## Exercise requirements
Once you reach the line containing "6. **Cryptographic Bounds**: What" in the data below, restate each line word for word up to and including the one containing "### 6.1 Architecture Overview".

## Pictures paired with source code
= = = = =

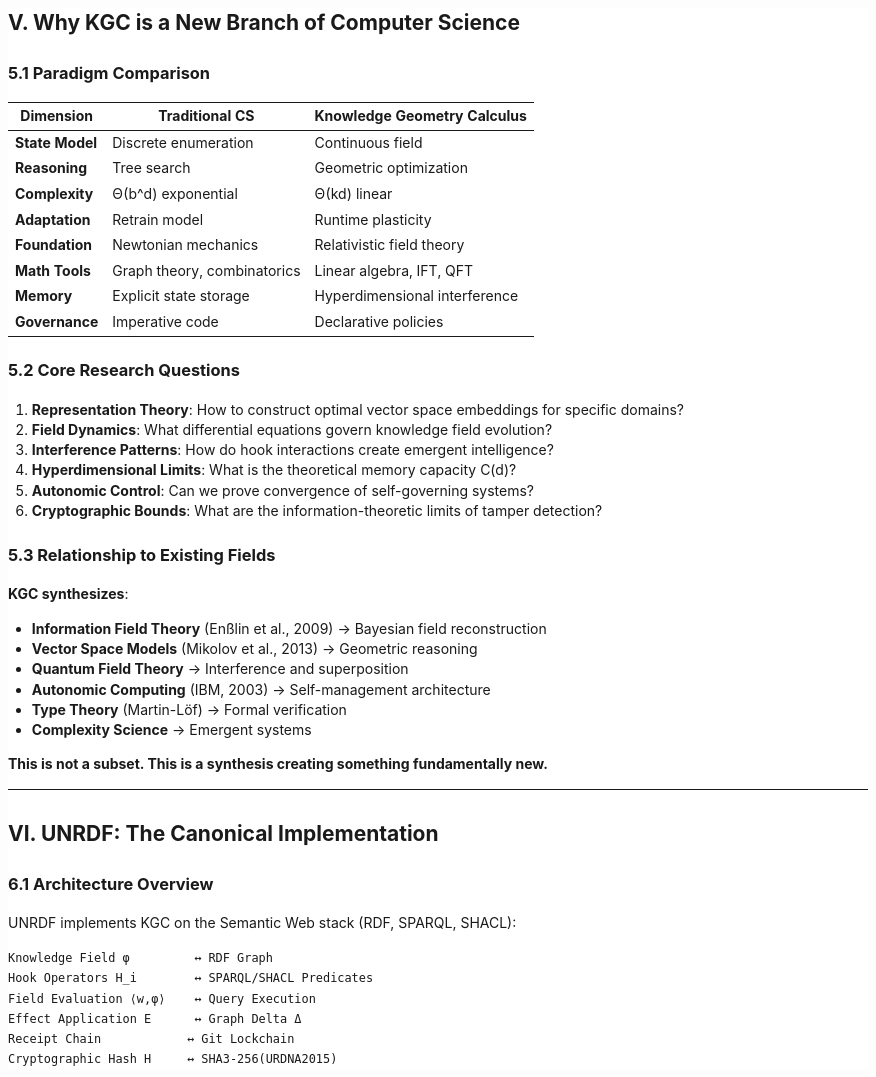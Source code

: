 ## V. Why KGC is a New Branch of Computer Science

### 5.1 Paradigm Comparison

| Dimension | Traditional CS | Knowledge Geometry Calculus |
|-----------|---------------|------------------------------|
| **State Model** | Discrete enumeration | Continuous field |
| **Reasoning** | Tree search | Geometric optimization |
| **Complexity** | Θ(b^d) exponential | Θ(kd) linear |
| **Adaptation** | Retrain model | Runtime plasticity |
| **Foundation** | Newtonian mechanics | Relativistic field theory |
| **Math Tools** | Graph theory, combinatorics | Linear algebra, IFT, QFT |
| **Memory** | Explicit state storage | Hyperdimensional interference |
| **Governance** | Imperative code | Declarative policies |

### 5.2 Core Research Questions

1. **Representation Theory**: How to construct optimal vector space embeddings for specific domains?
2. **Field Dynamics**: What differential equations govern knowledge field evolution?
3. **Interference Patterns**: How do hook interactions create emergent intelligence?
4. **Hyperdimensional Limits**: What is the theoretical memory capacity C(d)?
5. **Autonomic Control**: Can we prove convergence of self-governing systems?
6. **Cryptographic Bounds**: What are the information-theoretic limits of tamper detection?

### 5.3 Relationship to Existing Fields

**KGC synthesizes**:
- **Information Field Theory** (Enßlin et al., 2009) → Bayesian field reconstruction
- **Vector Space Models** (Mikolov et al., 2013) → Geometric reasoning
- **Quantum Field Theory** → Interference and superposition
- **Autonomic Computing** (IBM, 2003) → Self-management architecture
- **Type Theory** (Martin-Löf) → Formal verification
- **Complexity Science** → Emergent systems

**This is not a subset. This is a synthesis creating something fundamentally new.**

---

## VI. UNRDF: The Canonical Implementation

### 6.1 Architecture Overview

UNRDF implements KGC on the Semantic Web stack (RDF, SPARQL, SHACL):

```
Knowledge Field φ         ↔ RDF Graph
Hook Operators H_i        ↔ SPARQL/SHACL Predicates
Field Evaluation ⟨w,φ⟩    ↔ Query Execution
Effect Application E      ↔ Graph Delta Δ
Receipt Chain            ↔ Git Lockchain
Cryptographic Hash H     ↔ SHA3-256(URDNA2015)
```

= = = = =

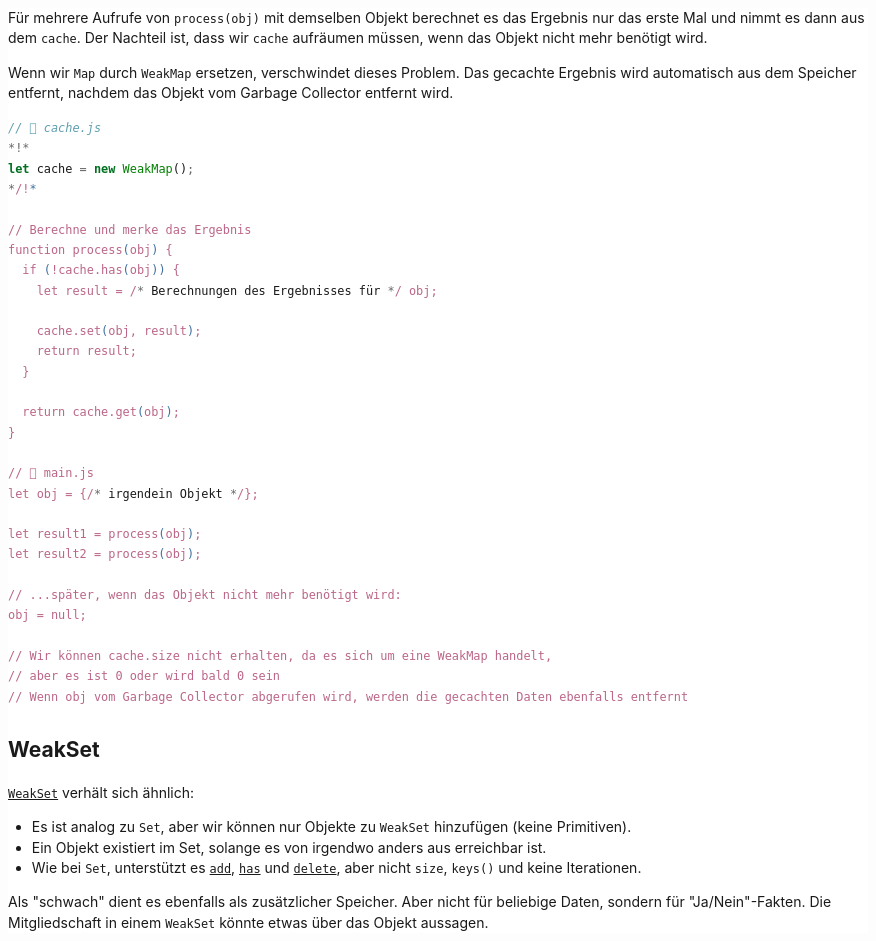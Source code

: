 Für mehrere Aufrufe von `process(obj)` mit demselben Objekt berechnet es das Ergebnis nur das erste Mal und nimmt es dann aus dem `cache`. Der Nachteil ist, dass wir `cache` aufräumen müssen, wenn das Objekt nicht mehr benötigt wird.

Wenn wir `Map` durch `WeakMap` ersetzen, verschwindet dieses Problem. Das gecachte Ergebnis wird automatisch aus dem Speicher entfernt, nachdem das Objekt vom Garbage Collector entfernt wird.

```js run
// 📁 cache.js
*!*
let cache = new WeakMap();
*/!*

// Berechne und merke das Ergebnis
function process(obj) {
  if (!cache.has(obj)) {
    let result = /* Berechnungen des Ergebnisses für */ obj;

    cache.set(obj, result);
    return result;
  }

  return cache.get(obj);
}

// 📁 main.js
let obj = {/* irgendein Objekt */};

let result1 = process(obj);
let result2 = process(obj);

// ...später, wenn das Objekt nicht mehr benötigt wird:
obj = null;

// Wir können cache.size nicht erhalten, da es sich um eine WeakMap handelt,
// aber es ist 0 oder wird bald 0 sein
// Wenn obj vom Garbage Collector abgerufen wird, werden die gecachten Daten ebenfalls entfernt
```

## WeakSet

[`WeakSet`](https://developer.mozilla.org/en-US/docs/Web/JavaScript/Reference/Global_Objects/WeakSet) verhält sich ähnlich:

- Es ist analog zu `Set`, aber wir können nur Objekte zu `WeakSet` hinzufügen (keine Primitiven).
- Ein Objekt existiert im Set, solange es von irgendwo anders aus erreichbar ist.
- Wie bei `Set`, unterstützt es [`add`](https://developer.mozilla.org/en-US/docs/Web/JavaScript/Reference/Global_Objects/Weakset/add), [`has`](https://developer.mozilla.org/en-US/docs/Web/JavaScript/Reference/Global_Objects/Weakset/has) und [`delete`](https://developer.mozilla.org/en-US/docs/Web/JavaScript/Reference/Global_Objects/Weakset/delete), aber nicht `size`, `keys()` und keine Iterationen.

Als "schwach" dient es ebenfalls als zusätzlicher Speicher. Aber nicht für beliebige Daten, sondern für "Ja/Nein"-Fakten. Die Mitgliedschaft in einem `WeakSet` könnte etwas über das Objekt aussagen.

= = = = =

## Result
6. **Cryptographic Bounds**: What are the information-theoretic limits of tamper detection?

### 5.3 Relationship to Existing Fields

**KGC synthesizes**:
- **Information Field Theory** (Enßlin et al., 2009) → Bayesian field reconstruction
- **Vector Space Models** (Mikolov et al., 2013) → Geometric reasoning
- **Quantum Field Theory** → Interference and superposition
- **Autonomic Computing** (IBM, 2003) → Self-management architecture
- **Type Theory** (Martin-Löf) → Formal verification
- **Complexity Science** → Emergent systems

**This is not a subset. This is a synthesis creating something fundamentally new.**

---

## VI. UNRDF: The Canonical Implementation

### 6.1 Architecture Overview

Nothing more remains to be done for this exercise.